# WHAT YOU SHOULD DO:
Copy word for word, please, the lines of the entries below running from the one containing "To that effect, I" to the one containing "I saw it with", both ends included.

[Document images with source code]
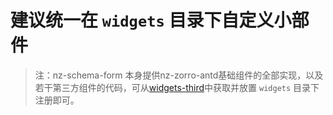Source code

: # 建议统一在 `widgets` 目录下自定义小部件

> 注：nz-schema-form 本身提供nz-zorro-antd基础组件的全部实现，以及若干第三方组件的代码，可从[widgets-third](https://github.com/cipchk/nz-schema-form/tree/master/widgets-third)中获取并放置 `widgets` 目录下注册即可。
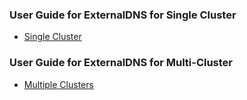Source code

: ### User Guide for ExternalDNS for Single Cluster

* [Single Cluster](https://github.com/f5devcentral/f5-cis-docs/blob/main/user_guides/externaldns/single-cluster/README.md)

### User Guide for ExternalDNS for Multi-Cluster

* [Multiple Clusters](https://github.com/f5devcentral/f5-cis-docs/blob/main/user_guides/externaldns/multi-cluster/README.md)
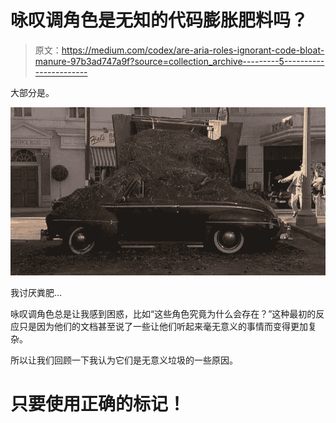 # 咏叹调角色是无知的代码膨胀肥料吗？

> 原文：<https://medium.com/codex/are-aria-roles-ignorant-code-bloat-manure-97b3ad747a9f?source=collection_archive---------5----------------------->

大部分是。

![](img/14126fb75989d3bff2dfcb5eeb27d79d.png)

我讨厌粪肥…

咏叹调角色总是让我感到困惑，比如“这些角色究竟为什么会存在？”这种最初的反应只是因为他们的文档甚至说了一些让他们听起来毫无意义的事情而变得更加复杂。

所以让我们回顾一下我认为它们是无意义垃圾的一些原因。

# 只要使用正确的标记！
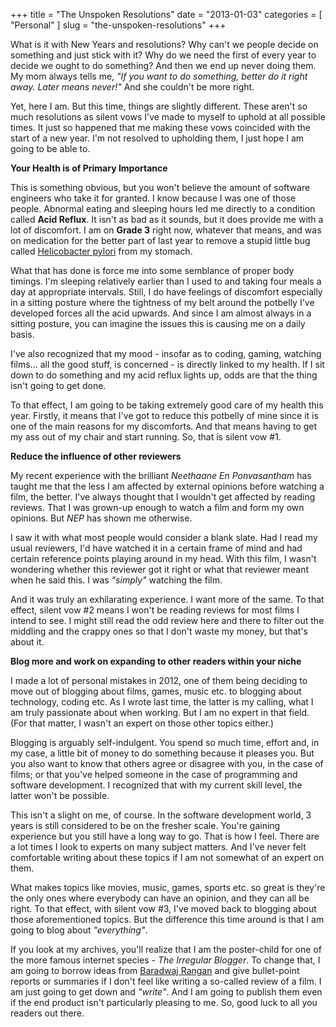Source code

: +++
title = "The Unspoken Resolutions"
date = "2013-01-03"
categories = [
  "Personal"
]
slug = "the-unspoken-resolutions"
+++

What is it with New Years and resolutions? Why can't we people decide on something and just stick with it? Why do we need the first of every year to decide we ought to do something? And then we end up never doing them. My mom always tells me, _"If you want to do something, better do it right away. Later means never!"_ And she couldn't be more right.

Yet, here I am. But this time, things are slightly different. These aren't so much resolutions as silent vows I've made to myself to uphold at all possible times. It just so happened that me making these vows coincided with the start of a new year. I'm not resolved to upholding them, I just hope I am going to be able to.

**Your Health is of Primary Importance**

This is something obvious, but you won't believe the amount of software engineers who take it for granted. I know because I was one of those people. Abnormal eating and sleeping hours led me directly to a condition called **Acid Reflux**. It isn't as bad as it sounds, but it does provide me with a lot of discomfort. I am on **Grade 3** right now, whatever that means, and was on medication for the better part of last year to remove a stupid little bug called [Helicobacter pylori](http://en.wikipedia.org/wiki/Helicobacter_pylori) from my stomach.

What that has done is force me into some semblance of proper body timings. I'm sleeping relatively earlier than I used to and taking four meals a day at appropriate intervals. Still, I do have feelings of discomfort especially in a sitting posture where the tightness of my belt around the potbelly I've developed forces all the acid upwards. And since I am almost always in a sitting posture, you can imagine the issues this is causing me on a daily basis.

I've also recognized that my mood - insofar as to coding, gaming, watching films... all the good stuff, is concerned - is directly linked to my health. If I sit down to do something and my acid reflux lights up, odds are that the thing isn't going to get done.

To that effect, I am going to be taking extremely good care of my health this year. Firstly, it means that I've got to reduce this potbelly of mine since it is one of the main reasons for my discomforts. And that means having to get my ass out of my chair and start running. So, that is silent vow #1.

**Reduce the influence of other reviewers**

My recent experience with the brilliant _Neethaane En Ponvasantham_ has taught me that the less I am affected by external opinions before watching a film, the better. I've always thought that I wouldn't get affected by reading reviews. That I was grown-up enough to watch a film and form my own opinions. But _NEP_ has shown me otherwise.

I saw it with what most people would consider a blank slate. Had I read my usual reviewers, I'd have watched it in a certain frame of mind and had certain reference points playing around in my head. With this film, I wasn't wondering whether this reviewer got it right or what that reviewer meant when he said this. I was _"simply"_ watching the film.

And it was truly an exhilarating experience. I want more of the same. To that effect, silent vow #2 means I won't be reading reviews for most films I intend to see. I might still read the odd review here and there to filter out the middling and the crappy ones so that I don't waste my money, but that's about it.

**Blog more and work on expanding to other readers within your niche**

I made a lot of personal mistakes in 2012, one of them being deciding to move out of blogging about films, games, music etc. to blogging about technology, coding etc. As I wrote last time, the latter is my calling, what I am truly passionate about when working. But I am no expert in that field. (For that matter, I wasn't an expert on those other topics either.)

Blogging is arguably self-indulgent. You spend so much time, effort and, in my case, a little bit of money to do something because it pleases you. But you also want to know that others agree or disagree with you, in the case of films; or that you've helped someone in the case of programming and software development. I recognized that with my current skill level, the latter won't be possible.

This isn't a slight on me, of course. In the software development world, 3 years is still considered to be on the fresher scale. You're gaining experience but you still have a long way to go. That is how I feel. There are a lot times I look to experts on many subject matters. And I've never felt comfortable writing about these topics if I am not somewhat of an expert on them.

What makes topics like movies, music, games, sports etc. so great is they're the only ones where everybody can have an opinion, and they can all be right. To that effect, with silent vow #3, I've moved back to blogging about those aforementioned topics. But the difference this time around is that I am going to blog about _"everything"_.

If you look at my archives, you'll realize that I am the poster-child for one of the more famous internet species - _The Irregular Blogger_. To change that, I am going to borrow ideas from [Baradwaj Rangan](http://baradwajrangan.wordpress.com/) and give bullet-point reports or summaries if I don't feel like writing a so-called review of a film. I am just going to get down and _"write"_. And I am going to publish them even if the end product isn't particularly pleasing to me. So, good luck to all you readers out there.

# WRITTEN SOLUTION:
To that effect, I am going to be taking extremely good care of my health this year. Firstly, it means that I've got to reduce this potbelly of mine since it is one of the main reasons for my discomforts. And that means having to get my ass out of my chair and start running. So, that is silent vow #1.

**Reduce the influence of other reviewers**

My recent experience with the brilliant _Neethaane En Ponvasantham_ has taught me that the less I am affected by external opinions before watching a film, the better. I've always thought that I wouldn't get affected by reading reviews. That I was grown-up enough to watch a film and form my own opinions. But _NEP_ has shown me otherwise.

I saw it with what most people would consider a blank slate. Had I read my usual reviewers, I'd have watched it in a certain frame of mind and had certain reference points playing around in my head. With this film, I wasn't wondering whether this reviewer got it right or what that reviewer meant when he said this. I was _"simply"_ watching the film.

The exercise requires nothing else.